§ RECORDS PROVIDED
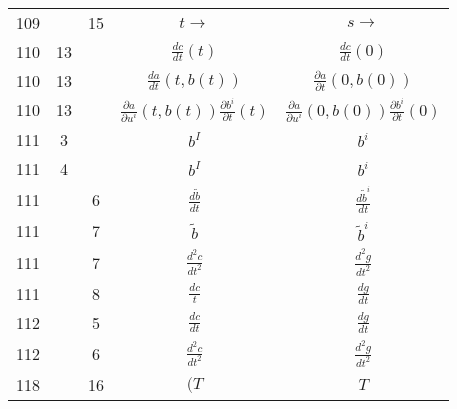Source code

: \documentclass[a4paper,11pt]{article}
\numberwithin{equation}{section}
\begin{document}
\begin{center}
\begin{tabular}{|c|c|c|c|c|}
    109 & & 15 & $t \to$ & $s \to$ \\
    110 & 13 & & $\frac{ d c }{ dt }( t )$
           & $\frac{ d c }{ dt }( 0 )$ \\
    110 & 13 & & $\frac{ d a }{ dt }( t, b( t ) )$
           & $\frac{ \partial a }{ \partial t }( 0, b( 0 ) )$ \\
    110 & 13 & & $\frac{ \partial a }{ \partial u^{ i } }( t, b( t ) )
                 \frac{ \partial b^{ i } }{ \partial t }( t )$
           & $\frac{ \partial a }{ \partial u^{ i } }( 0, b( 0 ) )
             \frac{ \partial b^{ i } }{ \partial t }( 0 )$ \\
    111 & \hphantom{0}3 & & $b^{ I }$ & $b^{ i }$ \\
    111 & \hphantom{0}4 & & $b^{ I }$ & $b^{ i }$ \\
    111 & & \hphantom{0}6 & $\frac{ d \widetilde{ b } }{ dt }$
    & $\frac{ d \widetilde{ b }^{ i } }{ dt }$ \\
    111 & & \hphantom{0}7 & $\widetilde{ b }$ & $\widetilde{ b }^{ i }$ \\
    111 & & \hphantom{0}7 & $\frac{ d^{ 2 } c }{ dt^{ 2 } }$
    & $\frac{ d^{ 2 } g }{ dt^{ 2 } }$ \\
    111 & & \hphantom{0}8 & $\frac{ d c }{ t }$ & $\frac{ d g }{ dt }$ \\
    112 & & \hphantom{0}5 & $\frac{ d c }{ dt }$ & $\frac{ d g }{ dt }$ \\
    112 & & \hphantom{0}6 & $\frac{ d^{ 2 } c }{ dt^{ 2 } }$
           & $\frac{ d^{ 2 } g }{ dt^{ 2 } }$ \\
    118 & & 16 & $( T$ & $T$ \\
    \hline
  \end{tabular}





  \newpage


\end{center}
\end{document}
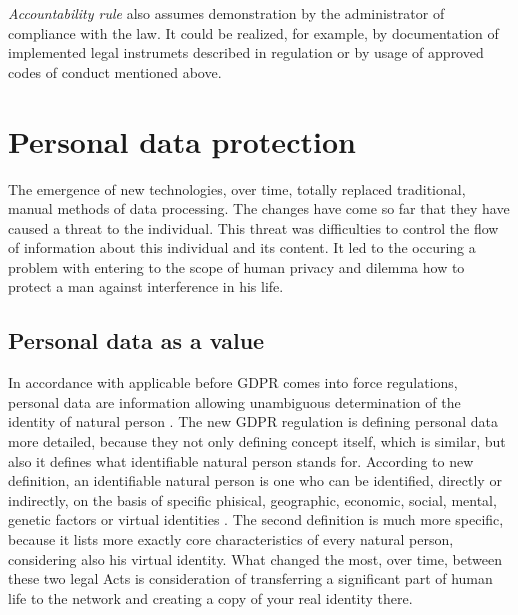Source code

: \documentclass[en, noamssymb]{mgr}
\begin{document}
\indent \textit{Accountability rule} also assumes demonstration by the administrator of compliance with the law. It could be realized, for example, by documentation of implemented legal instrumets described in regulation or by usage of approved codes of conduct mentioned above.


\chapter{Personal data protection} \label{sec:sekcjaDaneOsobowe}

The emergence of new technologies, over time, totally replaced traditional, manual methods of data processing. The changes have come so far that they have caused a threat to the individual. This threat was difficulties to control the flow of information about this individual and its content. It led to the occuring a problem with entering to the scope of human privacy and dilemma how to protect a man against interference in his life.



\section{Personal data as a value}

In accordance with applicable before GDPR comes into force regulations, personal data are information allowing unambiguous determination of the identity of natural person \cite{uodo_art6}. The new GDPR regulation is defining personal data more detailed, because they not only defining concept itself, which is similar, but also it defines what identifiable natural person stands for. According to new definition, an identifiable natural person is one who can be identified, directly or indirectly, on the basis of specific phisical, geographic, economic, social, mental, genetic factors or virtual identities \cite{rodo_art4}. The second definition is much more specific, because it lists more exactly core characteristics of every natural person, considering also his virtual identity. What changed the most, over time, between these two legal Acts is consideration of transferring a significant part of human life to the network and creating a copy of your real identity there.
\end{document}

§ THE TASK
Images in the data above are to be skipped. Retype all other material exactly.

§ THE ANSWER
Source code

: \documentclass[a4paper,11pt]{article}
\numberwithin{equation}{section}
\begin{document}
\begin{center}
\begin{tabular}{|c|c|c|c|c|}
    109 & & 15 & $t \to$ & $s \to$ \\
    110 & 13 & & $\frac{ d c }{ dt }( t )$
           & $\frac{ d c }{ dt }( 0 )$ \\
    110 & 13 & & $\frac{ d a }{ dt }( t, b( t ) )$
           & $\frac{ \partial a }{ \partial t }( 0, b( 0 ) )$ \\
    110 & 13 & & $\frac{ \partial a }{ \partial u^{ i } }( t, b( t ) )
                 \frac{ \partial b^{ i } }{ \partial t }( t )$
           & $\frac{ \partial a }{ \partial u^{ i } }( 0, b( 0 ) )
             \frac{ \partial b^{ i } }{ \partial t }( 0 )$ \\
    111 & \hphantom{0}3 & & $b^{ I }$ & $b^{ i }$ \\
    111 & \hphantom{0}4 & & $b^{ I }$ & $b^{ i }$ \\
    111 & & \hphantom{0}6 & $\frac{ d \widetilde{ b } }{ dt }$
    & $\frac{ d \widetilde{ b }^{ i } }{ dt }$ \\
    111 & & \hphantom{0}7 & $\widetilde{ b }$ & $\widetilde{ b }^{ i }$ \\
    111 & & \hphantom{0}7 & $\frac{ d^{ 2 } c }{ dt^{ 2 } }$
    & $\frac{ d^{ 2 } g }{ dt^{ 2 } }$ \\
    111 & & \hphantom{0}8 & $\frac{ d c }{ t }$ & $\frac{ d g }{ dt }$ \\
    112 & & \hphantom{0}5 & $\frac{ d c }{ dt }$ & $\frac{ d g }{ dt }$ \\
    112 & & \hphantom{0}6 & $\frac{ d^{ 2 } c }{ dt^{ 2 } }$
           & $\frac{ d^{ 2 } g }{ dt^{ 2 } }$ \\
    118 & & 16 & $( T$ & $T$ \\
    \hline
  \end{tabular}





  \newpage


\end{center}
\end{document}
Source code

: \documentclass[en, noamssymb]{mgr}
\begin{document}
\indent \textit{Accountability rule} also assumes demonstration by the administrator of compliance with the law. It could be realized, for example, by documentation of implemented legal instrumets described in regulation or by usage of approved codes of conduct mentioned above.


\chapter{Personal data protection} \label{sec:sekcjaDaneOsobowe}

The emergence of new technologies, over time, totally replaced traditional, manual methods of data processing. The changes have come so far that they have caused a threat to the individual. This threat was difficulties to control the flow of information about this individual and its content. It led to the occuring a problem with entering to the scope of human privacy and dilemma how to protect a man against interference in his life.



\section{Personal data as a value}

In accordance with applicable before GDPR comes into force regulations, personal data are information allowing unambiguous determination of the identity of natural person \cite{uodo_art6}. The new GDPR regulation is defining personal data more detailed, because they not only defining concept itself, which is similar, but also it defines what identifiable natural person stands for. According to new definition, an identifiable natural person is one who can be identified, directly or indirectly, on the basis of specific phisical, geographic, economic, social, mental, genetic factors or virtual identities \cite{rodo_art4}. The second definition is much more specific, because it lists more exactly core characteristics of every natural person, considering also his virtual identity. What changed the most, over time, between these two legal Acts is consideration of transferring a significant part of human life to the network and creating a copy of your real identity there.
\end{document}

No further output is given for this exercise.